Entries taken from a collection:

<<<<

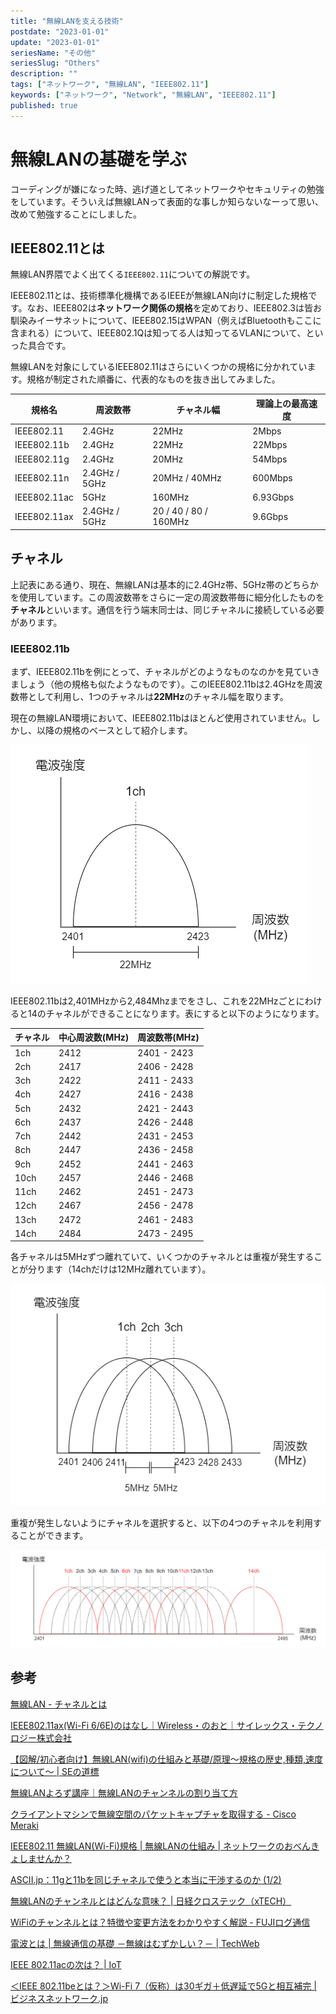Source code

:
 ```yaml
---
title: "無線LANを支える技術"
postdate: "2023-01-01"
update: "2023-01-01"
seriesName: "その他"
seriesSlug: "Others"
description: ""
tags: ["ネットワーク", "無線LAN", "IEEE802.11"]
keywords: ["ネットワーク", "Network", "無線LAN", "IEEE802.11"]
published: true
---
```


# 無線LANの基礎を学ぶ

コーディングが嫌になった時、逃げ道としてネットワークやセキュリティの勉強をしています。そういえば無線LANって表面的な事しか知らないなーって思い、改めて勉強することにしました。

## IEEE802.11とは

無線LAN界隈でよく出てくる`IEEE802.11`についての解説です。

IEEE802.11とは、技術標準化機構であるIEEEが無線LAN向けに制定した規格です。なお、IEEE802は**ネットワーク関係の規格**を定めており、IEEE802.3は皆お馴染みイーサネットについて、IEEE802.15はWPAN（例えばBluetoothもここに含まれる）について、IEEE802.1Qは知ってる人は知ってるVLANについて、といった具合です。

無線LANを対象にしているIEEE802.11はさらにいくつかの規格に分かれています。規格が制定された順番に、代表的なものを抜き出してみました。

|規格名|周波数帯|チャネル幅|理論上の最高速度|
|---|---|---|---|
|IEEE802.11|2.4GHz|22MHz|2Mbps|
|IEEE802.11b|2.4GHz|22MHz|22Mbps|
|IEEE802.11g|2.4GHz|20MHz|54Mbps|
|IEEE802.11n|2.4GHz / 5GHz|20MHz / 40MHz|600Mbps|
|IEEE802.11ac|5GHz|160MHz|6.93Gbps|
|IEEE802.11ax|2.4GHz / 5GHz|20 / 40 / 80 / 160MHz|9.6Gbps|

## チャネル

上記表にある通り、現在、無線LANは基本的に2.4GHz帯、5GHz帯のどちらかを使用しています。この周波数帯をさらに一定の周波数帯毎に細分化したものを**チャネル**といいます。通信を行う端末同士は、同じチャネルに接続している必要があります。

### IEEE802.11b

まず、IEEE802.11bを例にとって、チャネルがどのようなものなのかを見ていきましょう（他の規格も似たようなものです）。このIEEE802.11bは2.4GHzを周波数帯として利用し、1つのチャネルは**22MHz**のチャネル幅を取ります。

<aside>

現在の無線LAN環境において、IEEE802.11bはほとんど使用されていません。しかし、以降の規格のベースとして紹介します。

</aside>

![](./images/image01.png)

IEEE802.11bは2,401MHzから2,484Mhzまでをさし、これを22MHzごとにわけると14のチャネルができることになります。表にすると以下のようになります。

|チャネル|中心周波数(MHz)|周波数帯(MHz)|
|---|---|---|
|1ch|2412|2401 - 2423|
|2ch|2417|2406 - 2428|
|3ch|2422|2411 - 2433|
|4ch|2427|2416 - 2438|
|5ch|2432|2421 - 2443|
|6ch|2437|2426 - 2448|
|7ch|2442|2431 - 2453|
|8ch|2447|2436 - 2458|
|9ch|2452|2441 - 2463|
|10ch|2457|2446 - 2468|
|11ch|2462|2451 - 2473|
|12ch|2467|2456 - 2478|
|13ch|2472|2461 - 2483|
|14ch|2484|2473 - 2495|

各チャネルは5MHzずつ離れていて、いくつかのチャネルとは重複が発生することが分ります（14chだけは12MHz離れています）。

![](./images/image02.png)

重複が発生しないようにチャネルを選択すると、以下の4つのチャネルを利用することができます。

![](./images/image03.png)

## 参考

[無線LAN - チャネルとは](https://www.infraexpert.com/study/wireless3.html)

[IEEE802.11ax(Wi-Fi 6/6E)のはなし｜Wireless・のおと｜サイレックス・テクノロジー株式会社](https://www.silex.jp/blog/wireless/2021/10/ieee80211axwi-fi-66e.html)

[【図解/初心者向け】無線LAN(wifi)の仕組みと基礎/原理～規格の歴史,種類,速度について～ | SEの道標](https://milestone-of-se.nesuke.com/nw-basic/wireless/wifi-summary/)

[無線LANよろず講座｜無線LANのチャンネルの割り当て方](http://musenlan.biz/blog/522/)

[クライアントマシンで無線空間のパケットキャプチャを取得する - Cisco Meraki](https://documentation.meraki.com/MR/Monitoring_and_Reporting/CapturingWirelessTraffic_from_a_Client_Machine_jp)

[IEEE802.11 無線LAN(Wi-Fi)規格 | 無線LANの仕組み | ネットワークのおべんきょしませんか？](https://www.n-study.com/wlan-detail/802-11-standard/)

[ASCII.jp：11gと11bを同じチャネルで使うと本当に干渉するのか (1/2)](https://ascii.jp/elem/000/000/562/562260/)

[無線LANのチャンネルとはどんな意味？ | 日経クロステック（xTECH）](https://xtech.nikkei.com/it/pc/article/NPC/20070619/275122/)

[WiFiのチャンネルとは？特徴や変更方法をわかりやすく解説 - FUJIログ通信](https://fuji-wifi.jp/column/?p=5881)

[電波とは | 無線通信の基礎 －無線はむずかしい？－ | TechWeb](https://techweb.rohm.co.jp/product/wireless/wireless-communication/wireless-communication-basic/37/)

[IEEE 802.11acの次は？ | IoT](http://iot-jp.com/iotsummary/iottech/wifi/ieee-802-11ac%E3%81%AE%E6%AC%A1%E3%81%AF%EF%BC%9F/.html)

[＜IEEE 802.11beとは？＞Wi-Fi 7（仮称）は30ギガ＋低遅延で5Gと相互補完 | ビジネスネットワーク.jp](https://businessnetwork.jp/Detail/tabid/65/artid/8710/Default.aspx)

>>>>

ABOUT THIS TASK
Only the lines with "wifi" are needed; find them in the records and copy each one.

RESPONSE TO THE EXERCISE
[【図解/初心者向け】無線LAN(wifi)の仕組みと基礎/原理～規格の歴史,種類,速度について～ | SEの道標](https://milestone-of-se.nesuke.com/nw-basic/wireless/wifi-summary/)
[WiFiのチャンネルとは？特徴や変更方法をわかりやすく解説 - FUJIログ通信](https://fuji-wifi.jp/column/?p=5881)
[IEEE 802.11acの次は？ | IoT](http://iot-jp.com/iotsummary/iottech/wifi/ieee-802-11ac%E3%81%AE%E6%AC%A1%E3%81%AF%EF%BC%9F/.html)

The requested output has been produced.